[Document images with source code]
[Start of Attachment]
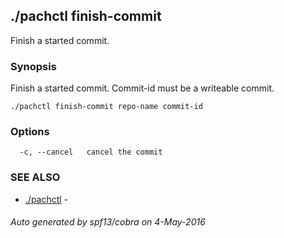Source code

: ## ./pachctl finish-commit

Finish a started commit.

### Synopsis


Finish a started commit. Commit-id must be a writeable commit.

```
./pachctl finish-commit repo-name commit-id
```

### Options

```
  -c, --cancel   cancel the commit
```

### SEE ALSO
* [./pachctl](./pachctl.md)	 - 

###### Auto generated by spf13/cobra on 4-May-2016
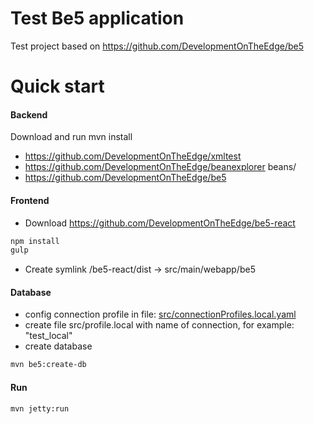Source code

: # Test Be5 application

Test project based on https://github.com/DevelopmentOnTheEdge/be5

# Quick start

#### Backend
Download and run mvn install
- https://github.com/DevelopmentOnTheEdge/xmltest
- https://github.com/DevelopmentOnTheEdge/beanexplorer beans/
- https://github.com/DevelopmentOnTheEdge/be5

#### Frontend
- Download https://github.com/DevelopmentOnTheEdge/be5-react
```sh
npm install
gulp
```
- Create symlink /be5-react/dist -> src/main/webapp/be5

#### Database
- config connection profile in file: [src/connectionProfiles.local.yaml](https://github.com/QProgS/testBe5app/blob/master/src/connectionProfiles.local.yaml) 
- create file src/profile.local with name of connection, for example: "test_local"
- create database
```sh
mvn be5:create-db
```
#### Run
```sh
mvn jetty:run
```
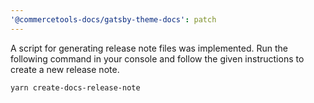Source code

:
 ```yaml
---
'@commercetools-docs/gatsby-theme-docs': patch
---
```


A script for generating release note files was implemented.
Run the following command in your console and follow the given instructions to create a new release note.

```
yarn create-docs-release-note
```
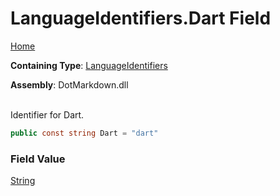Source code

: # LanguageIdentifiers\.Dart Field

[Home](../../../README.md)

**Containing Type**: [LanguageIdentifiers](../README.md)

**Assembly**: DotMarkdown\.dll

\
Identifier for Dart\.

```csharp
public const string Dart = "dart"
```

### Field Value

[String](https://docs.microsoft.com/en-us/dotnet/api/system.string)

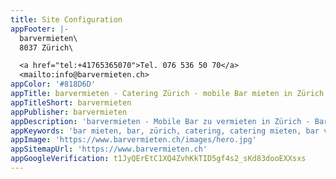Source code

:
 ```yaml
---
title: Site Configuration
appFooter: |-
  barvermieten\
  8037 Zürich\

  <a href="tel:+41765365070">Tel. 076 536 50 70</a>
  <mailto:info@barvermieten.ch>
appColor: '#818D6D'
appTitle: barvermieten - Catering Zürich - mobile Bar mieten in Zürich
appTitleShort: barvermieten
appPublisher: barvermieten
appDescription: 'barvermieten - Mobile Bar zu vermieten in Zürich - Bar, Catering & mehr.'
appKeywords: 'bar mieten, bar, zürich, catering, catering mieten, bar vermieten, barvermieten'
appImage: 'https://www.barvermieten.ch/images/hero.jpg'
appSitemapUrl: 'https://www.barvermieten.ch'
appGoogleVerification: t1JyQErEtC1XQ4ZvhKkTID5gf4s2_sKd83dooEXXsxs
---
```


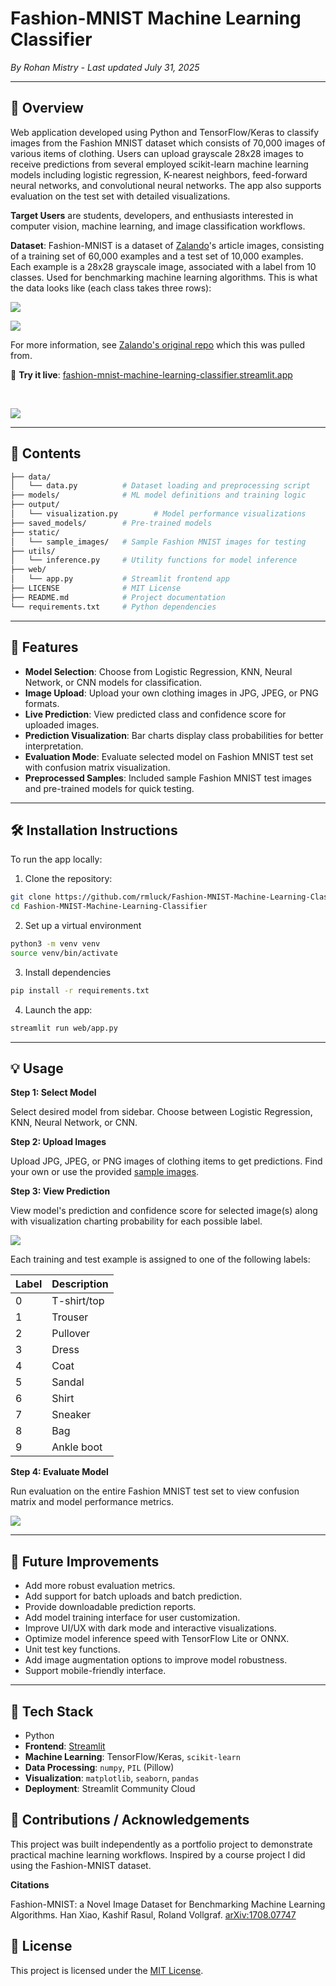 # Fashion-MNIST Machine Learning Classifier

*By Rohan Mistry - Last updated July 31, 2025*

---

## 📖 Overview

Web application developed using Python and TensorFlow/Keras to classify images from the Fashion MNIST dataset which consists of 70,000 images of various items of clothing. Users can upload grayscale 28x28 images to receive predictions from several employed scikit-learn machine learning models including logistic regression, K-nearest neighbors, feed-forward neural networks, and convolutional neural networks. The app also supports evaluation on the test set with detailed visualizations.

**Target Users** are students, developers, and enthusiasts interested in computer vision, machine learning, and image classification workflows.

**Dataset**: Fashion-MNIST is a dataset of [Zalando](https://jobs.zalando.com/tech/)'s article images, consisting of a training set of 60,000 examples and a test set of 10,000 examples. Each example is a 28x28 grayscale image, associated with a label from 10 classes. Used for benchmarking machine learning algorithms. This is what the data looks like (each class takes three rows):

![](/static/img/fashion-mnist_dataset.png)

![](/static/img/fashion-mnist_dataset.gif)

For more information, see [Zalando's original repo](https://github.com/zalandoresearch/fashion-mnist) which this was pulled from.

🔗 **Try it live**: [fashion-mnist-machine-learning-classifier.streamlit.app](https://fashion-mnist-machine-learning-classifier.streamlit.app)

<br>

![](/static/img/streamlit_demo_application.png)

---

## 📁 Contents

```bash
├── data/
│   └── data.py          # Dataset loading and preprocessing script
├── models/              # ML model definitions and training logic
├── output/
│   └── visualization.py        # Model performance visualizations
├── saved_models/        # Pre-trained models
├── static/           
│   └── sample_images/   # Sample Fashion MNIST images for testing
├── utils/           
│   └── inference.py     # Utility functions for model inference
├── web/           
│   └── app.py           # Streamlit frontend app
├── LICENSE              # MIT License
├── README.md            # Project documentation
└── requirements.txt     # Python dependencies
```

---

## 🌟 Features

* **Model Selection**: Choose from Logistic Regression, KNN, Neural Network, or CNN models for classification.
* **Image Upload**: Upload your own clothing images in JPG, JPEG, or PNG formats.
* **Live Prediction**: View predicted class and confidence score for uploaded images.
* **Prediction Visualization**: Bar charts display class probabilities for better interpretation.
* **Evaluation Mode**: Evaluate selected model on Fashion MNIST test set with confusion matrix visualization.
* **Preprocessed Samples**: Included sample Fashion MNIST test images and pre-trained models for quick testing.

---

## 🛠️ Installation Instructions

To run the app locally:
1. Clone the repository:
```bash
git clone https://github.com/rmluck/Fashion-MNIST-Machine-Learning-Classifier.git
cd Fashion-MNIST-Machine-Learning-Classifier
```
2. Set up a virtual environment
```bash
python3 -m venv venv
source venv/bin/activate
```
3. Install dependencies
```bash
pip install -r requirements.txt
```
4. Launch the app:
```bash
streamlit run web/app.py
```

---

## 💡 Usage

**Step 1: Select Model**

Select desired model from sidebar. Choose between Logistic Regression, KNN, Neural Network, or CNN.

**Step 2: Upload Images**

Upload JPG, JPEG, or PNG images of clothing items to get predictions. Find your own or use the provided [sample images](/static/sample_images/).

**Step 3: View Prediction**

View model's prediction and confidence score for selected image(s) along with visualization charting probability for each possible label.

![](/static/img/prediction_results.png)

Each training and test example is assigned to one of the following labels:

| Label | Description |
| --- | --- |
| 0 | T-shirt/top |
| 1 | Trouser |
| 2 | Pullover |
| 3 | Dress |
| 4 | Coat |
| 5 | Sandal |
| 6 | Shirt |
| 7 | Sneaker |
| 8 | Bag |
| 9 | Ankle boot |

**Step 4: Evaluate Model**

Run evaluation on the entire Fashion MNIST test set to view confusion matrix and model performance metrics.

![](/static/img/evaluation_metrics.png)

---

## 🚧 Future Improvements

* Add more robust evaluation metrics.
* Add support for batch uploads and batch prediction.
* Provide downloadable prediction reports.
* Add model training interface for user customization.
* Improve UI/UX with dark mode and interactive visualizations.
* Optimize model inference speed with TensorFlow Lite or ONNX.
* Unit test key functions.
* Add image augmentation options to improve model robustness.
* Support mobile-friendly interface.

---

## 🧰 Tech Stack

* Python
* **Frontend**: [Streamlit](https://streamlit.io/)
* **Machine Learning**: TensorFlow/Keras, `scikit-learn`
* **Data Processing**: `numpy`, `PIL` (Pillow)
* **Visualization**: `matplotlib`, `seaborn`, `pandas`
* **Deployment**: Streamlit Community Cloud

## 🙏 Contributions / Acknowledgements

This project was built independently as a portfolio project to demonstrate practical machine learning workflows. Inspired by a course project I did using the Fashion-MNIST dataset.

**Citations**

Fashion-MNIST: a Novel Image Dataset for Benchmarking Machine Learning Algorithms. Han Xiao, Kashif Rasul, Roland Vollgraf. [arXiv:1708.07747](http://arxiv.org/abs/1708.07747)

## 🪪 License

This project is licensed under the [MIT License](/LICENSE).
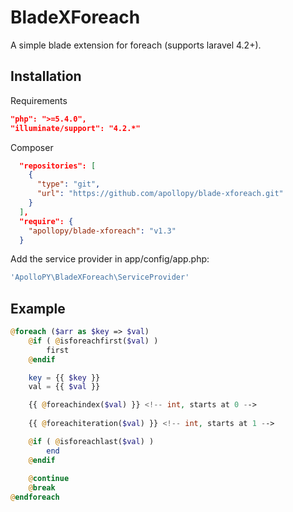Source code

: # BladeXForeach

A simple blade extension for foreach (supports laravel 4.2+).

## Installation

Requirements
```JSON
"php": ">=5.4.0",
"illuminate/support": "4.2.*"
```

Composer
```JSON
  "repositories": [
    {
      "type": "git",
      "url": "https://github.com/apollopy/blade-xforeach.git"
    }
  ],
  "require": {
    "apollopy/blade-xforeach": "v1.3"
  }
```

Add the service provider in app/config/app.php:
```php
'ApolloPY\BladeXForeach\ServiceProvider'
```

## Example

```php
@foreach ($arr as $key => $val)
    @if ( @isforeachfirst($val) )
        first
    @endif

    key = {{ $key }}
    val = {{ $val }}

    {{ @foreachindex($val) }} <!-- int, starts at 0 -->
    
    {{ @foreachiteration($val) }} <!-- int, starts at 1 -->

    @if ( @isforeachlast($val) )
        end
    @endif
    
    @continue
    @break
@endforeach
```

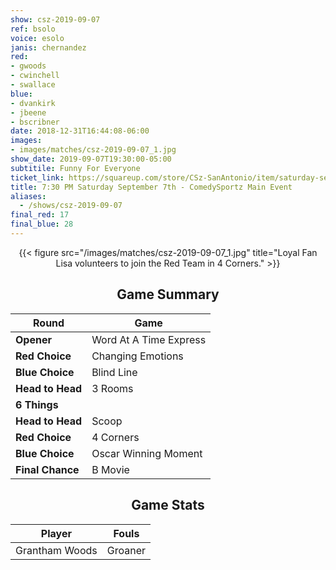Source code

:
 ```yaml
---
show: csz-2019-09-07
ref: bsolo
voice: esolo
janis: chernandez
red:
- gwoods
- cwinchell
- swallace
blue:
- dvankirk
- jbeene
- bscribner
date: 2018-12-31T16:44:08-06:00
images:
- images/matches/csz-2019-09-07_1.jpg
show_date: 2019-09-07T19:30:00-05:00
subtitile: Funny For Everyone
ticket_link: https://squareup.com/store/CSz-SanAntonio/item/saturday-sept-th-pm-comedysportz-main-event
title: 7:30 PM Saturday September 7th - ComedySportz Main Event
aliases:
  - /shows/csz-2019-09-07
final_red: 17
final_blue: 28
---
```


<center>

{{< figure src="/images/matches/csz-2019-09-07_1.jpg" title="Loyal Fan Lisa volunteers to join the Red Team in 4 Corners." >}}

## Game Summary

| **Round** | **Game** |
|--------------|------|
| **Opener**       |Word At A Time Express|
| **Red Choice**   |Changing Emotions|
| **Blue Choice**  |Blind Line|
| **Head to Head** |3 Rooms|
| **6 Things**     |      |
| **Head to Head** |Scoop|
| **Red Choice**   |4 Corners|
| **Blue Choice**  |Oscar Winning Moment|
| **Final Chance** |B Movie|

## Game Stats

| **Player** | **Fouls** |
|--------|-------|
|Grantham Woods|Groaner|


</center>
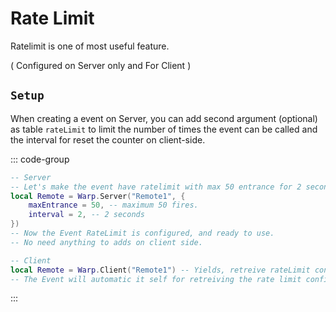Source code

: # Rate Limit <Badge type="tip" text="feature" />

Ratelimit is one of most useful feature.

( Configured on Server only and For Client )

## `Setup`

When creating a event on Server, you can add second argument (optional) as table `rateLimit` to limit the number of times the event can be called and the interval for reset the counter on client-side.

::: code-group
```lua [Server]
-- Server
-- Let's make the event have ratelimit with max 50 entrance for 2 seconds.
local Remote = Warp.Server("Remote1", {
	maxEntrance = 50, -- maximum 50 fires.
	interval = 2, -- 2 seconds
})
-- Now the Event RateLimit is configured, and ready to use.
-- No need anything to adds on client side.
```

```lua [Client]
-- Client
local Remote = Warp.Client("Remote1") -- Yields, retreive rateLimit configuration.
-- The Event will automatic it self for retreiving the rate limit configuration from the server.
```
:::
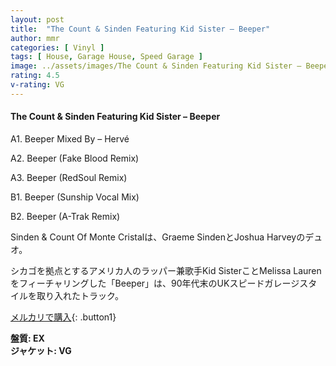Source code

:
 ```yaml
---
layout: post
title:  "The Count & Sinden Featuring Kid Sister – Beeper"
author: mmr
categories: [ Vinyl ]
tags: [ House, Garage House, Speed Garage ]
image: ../assets/images/The Count & Sinden Featuring Kid Sister – Beeper.jpg
rating: 4.5
v-rating: VG
---
```


#### The Count & Sinden Featuring Kid Sister – Beeper

A1. Beeper Mixed By – Hervé

A2. Beeper (Fake Blood Remix) 

A3. Beeper (RedSoul Remix)

B1. Beeper (Sunship Vocal Mix)

B2. Beeper (A-Trak Remix)

Sinden & Count Of Monte Cristalは、Graeme SindenとJoshua Harveyのデュオ。

シカゴを拠点とするアメリカ人のラッパー兼歌手Kid SisterことMelissa Laurenをフィーチャリングした「Beeper」は、90年代末のUKスピードガレージスタイルを取り入れたトラック。

[メルカリで購入](https://jp.mercari.com/item/m62852050687?afid=6142608987){: .button1}

<div class="mt-4 mb-4 d-flex align-items-center">
<strong class="mr-1">盤質: EX</strong>
</div>
<div class="mt-4 mb-4 d-flex align-items-center">
<strong class="mr-1">ジャケット: VG</strong>
</div>
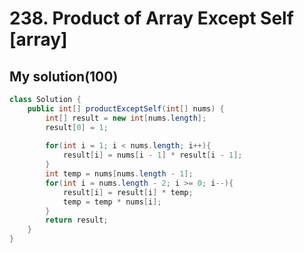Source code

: # 238. Product of Array Except Self [array]  
## My solution(100)  
```java  
class Solution {
    public int[] productExceptSelf(int[] nums) {
        int[] result = new int[nums.length];
        result[0] = 1;
        
        for(int i = 1; i < nums.length; i++){
            result[i] = nums[i - 1] * result[i - 1];
        }
        int temp = nums[nums.length - 1];
        for(int i = nums.length - 2; i >= 0; i--){
            result[i] = result[i] * temp;
            temp = temp * nums[i];
        }
        return result;
    }
}
```
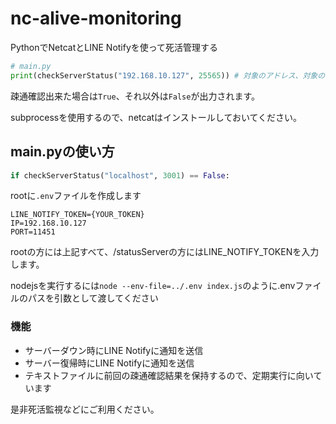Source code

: # nc-alive-monitoring

PythonでNetcatとLINE Notifyを使って死活管理する

```Python
# main.py
print(checkServerStatus("192.168.10.127", 25565)) # 対象のアドレス、対象のポートを指定 Bool値が返ってくる　
```

疎通確認出来た場合は`True`、それ以外は`False`が出力されます。

subprocessを使用するので、netcatはインストールしておいてください。

## main.pyの使い方

```Python
if checkServerStatus("localhost", 3001) == False:
```

rootに`.env`ファイルを作成します
```env
LINE_NOTIFY_TOKEN={YOUR_TOKEN}
IP=192.168.10.127
PORT=11451
```
rootの方には上記すべて、/statusServerの方にはLINE_NOTIFY_TOKENを入力します。

nodejsを実行するには`node --env-file=../.env index.js`のように.envファイルのパスを引数として渡してください

### 機能

- サーバーダウン時にLINE Notifyに通知を送信
- サーバー復帰時にLINE Notifyに通知を送信
- テキストファイルに前回の疎通確認結果を保持するので、定期実行に向いています

是非死活監視などにご利用ください。
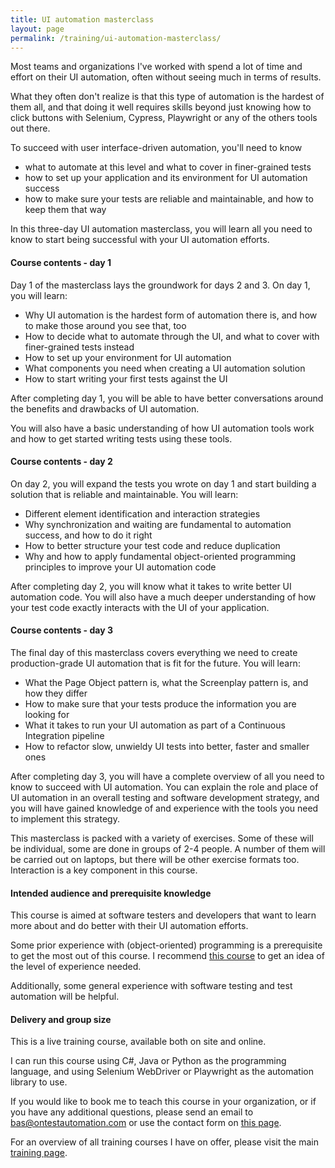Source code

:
 ```yaml
---
title: UI automation masterclass
layout: page
permalink: /training/ui-automation-masterclass/
---
```

Most teams and organizations I've worked with spend a lot of time and effort on their UI automation, often without seeing much in terms of results.

What they often don't realize is that this type of automation is the hardest of them all, and that doing it well requires skills beyond just knowing how to click buttons with Selenium, Cypress, Playwright or any of the others tools out there.

To succeed with user interface-driven automation, you'll need to know

  * what to automate at this level and what to cover in finer-grained tests
  * how to set up your application and its environment for UI automation success
  * how to make sure your tests are reliable and maintainable, and how to keep them that way 

In this three-day UI automation masterclass, you will learn all you need to know to start being successful with your UI automation efforts.

#### Course contents - day 1

Day 1 of the masterclass lays the groundwork for days 2 and 3. On day 1, you will learn:

  * Why UI automation is the hardest form of automation there is, and how to make those around you see that, too
  * How to decide what to automate through the UI, and what to cover with finer-grained tests instead
  * How to set up your environment for UI automation
  * What components you need when creating a UI automation solution
  * How to start writing your first tests against the UI

After completing day 1, you will be able to have better conversations around the benefits and drawbacks of UI automation.

You will also have a basic understanding of how UI automation tools work and how to get started writing tests using these tools.

#### Course contents - day 2

On day 2, you will expand the tests you wrote on day 1 and start building a solution that is reliable and maintainable. You will learn:

  * Different element identification and interaction strategies 
  * Why synchronization and waiting are fundamental to automation success, and how to do it right
  * How to better structure your test code and reduce duplication
  * Why and how to apply fundamental object-oriented programming principles to improve your UI automation code

After completing day 2, you will know what it takes to write better UI automation code. You will also have a much deeper understanding of how your test code exactly interacts with the UI of your application. 

#### Course contents - day 3

The final day of this masterclass covers everything we need to create production-grade UI automation that is fit for the future. You will learn:

  * What the Page Object pattern is, what the Screenplay pattern is, and how they differ
  * How to make sure that your tests produce the information you are looking for
  * What it takes to run your UI automation as part of a Continuous Integration pipeline
  * How to refactor slow, unwieldy UI tests into better, faster and smaller ones

After completing day 3, you will have a complete overview of all you need to know to succeed with UI automation. You can explain the role and place of UI automation in an overall testing and software development strategy, and you will have gained knowledge of and experience with the tools you need to implement this strategy.

This masterclass is packed with a variety of exercises. Some of these will be individual, some are done in groups of 2-4 people. A number of them will be carried out on laptops, but there will be other exercise formats too. Interaction is a key component in this course.

#### Intended audience and prerequisite knowledge

This course is aimed at software testers and developers that want to learn more about and do better with their UI automation efforts.

Some prior experience with (object-oriented) programming is a prerequisite to get the most out of this course. I recommend [this course](/training/oop-for-testers) to get an idea of the level of experience needed.

Additionally, some general experience with software testing and test automation will be helpful.

#### Delivery and group size

This is a live training course, available both on site and online.

I can run this course using C#, Java or Python as the programming language, and using Selenium WebDriver or Playwright as the automation library to use.

If you would like to book me to teach this course in your organization, or if you have any additional questions, please send an email to bas@ontestautomation.com or use the contact form on [this page](/contact/).

For an overview of all training courses I have on offer, please visit the main [training page](/training/).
[End of Attachment]
▶ _Activity_: Only the lines from the beginning of the records through the line bearing "Test Be5 application" belong in the answer, copied word for word with pictures left out.

▶ _Result of the task_:
Source code

: ## ./pachctl finish-commit

Finish a started commit.

### Synopsis


Finish a started commit. Commit-id must be a writeable commit.

```
./pachctl finish-commit repo-name commit-id
```

### Options

```
  -c, --cancel   cancel the commit
```

### SEE ALSO
* [./pachctl](./pachctl.md)	 - 

###### Auto generated by spf13/cobra on 4-May-2016
Source code

: # Test Be5 application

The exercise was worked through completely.